• [What is expected]:
All entries shown below should be duplicated character for character.

== Supplied information ==

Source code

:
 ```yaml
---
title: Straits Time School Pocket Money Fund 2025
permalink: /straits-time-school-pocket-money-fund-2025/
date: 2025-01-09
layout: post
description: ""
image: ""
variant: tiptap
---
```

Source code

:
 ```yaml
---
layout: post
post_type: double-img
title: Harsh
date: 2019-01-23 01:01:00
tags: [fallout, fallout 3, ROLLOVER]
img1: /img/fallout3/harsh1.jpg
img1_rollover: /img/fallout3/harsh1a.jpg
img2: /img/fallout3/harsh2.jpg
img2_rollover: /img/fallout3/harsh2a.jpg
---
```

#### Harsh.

===

• [Exercise output]:
Source code

:
 ```yaml
---
title: Straits Time School Pocket Money Fund 2025
permalink: /straits-time-school-pocket-money-fund-2025/
date: 2025-01-09
layout: post
description: ""
image: ""
variant: tiptap
---
```

Source code

:
 ```yaml
---
layout: post
post_type: double-img
title: Harsh
date: 2019-01-23 01:01:00
tags: [fallout, fallout 3, ROLLOVER]
img1: /img/fallout3/harsh1.jpg
img1_rollover: /img/fallout3/harsh1a.jpg
img2: /img/fallout3/harsh2.jpg
img2_rollover: /img/fallout3/harsh2a.jpg
---
```

#### Harsh.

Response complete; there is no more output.